*** Opening Data for analysis ***

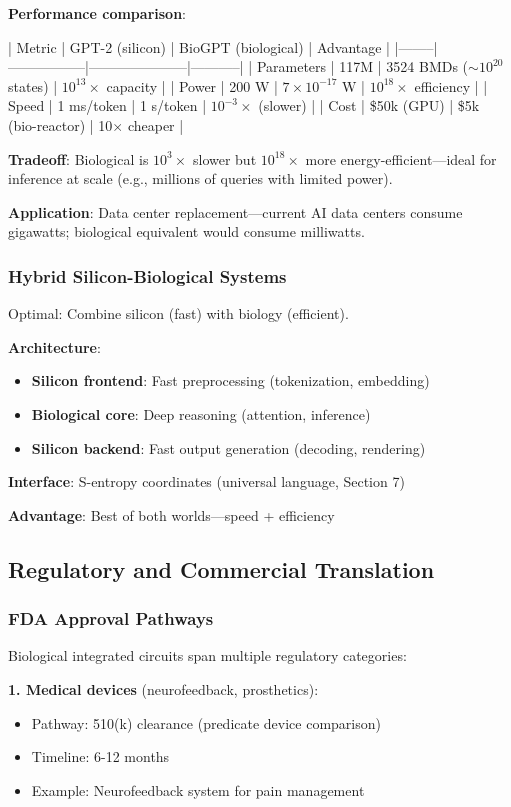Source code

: \documentclass[11pt,a4paper]{article}
\begin{document}
\textbf{Performance comparison}:

| Metric | GPT-2 (silicon) | BioGPT (biological) | Advantage |
|--------|-----------------|---------------------|-----------|
| Parameters | 117M | 3524 BMDs ($\sim 10^{20}$ states) | $10^{13}\times$ capacity |
| Power | 200 W | $7 \times 10^{-17}$ W | $10^{18}\times$ efficiency |
| Speed | 1 ms/token | 1 s/token | $10^{-3}\times$ (slower) |
| Cost | \$50k (GPU) | \$5k (bio-reactor) | 10$\times$ cheaper |

\textbf{Tradeoff}: Biological is $10^3\times$ slower but $10^{18}\times$ more energy-efficient—ideal for inference at scale (e.g., millions of queries with limited power).

\textbf{Application}: Data center replacement—current AI data centers consume gigawatts; biological equivalent would consume milliwatts.

\subsubsection{Hybrid Silicon-Biological Systems}

Optimal: Combine silicon (fast) with biology (efficient).

\textbf{Architecture}:
\begin{itemize}
\item \textbf{Silicon frontend}: Fast preprocessing (tokenization, embedding)
\item \textbf{Biological core}: Deep reasoning (attention, inference)
\item \textbf{Silicon backend}: Fast output generation (decoding, rendering)
\end{itemize}

\textbf{Interface}: S-entropy coordinates (universal language, Section 7)

\textbf{Advantage}: Best of both worlds—speed + efficiency

\subsection{Regulatory and Commercial Translation}

\subsubsection{FDA Approval Pathways}

Biological integrated circuits span multiple regulatory categories:

\textbf{1. Medical devices} (neurofeedback, prosthetics):
\begin{itemize}
\item Pathway: 510(k) clearance (predicate device comparison)
\item Timeline: 6-12 months
\item Example: Neurofeedback system for pain management
\end{itemize}
\end{document}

*** Closing Data for analysis ***

| Prompt |
If the string "Advantage" appears in a line of the data above, that line counts. State how many such lines there are and nothing more.

| Output of the task |
2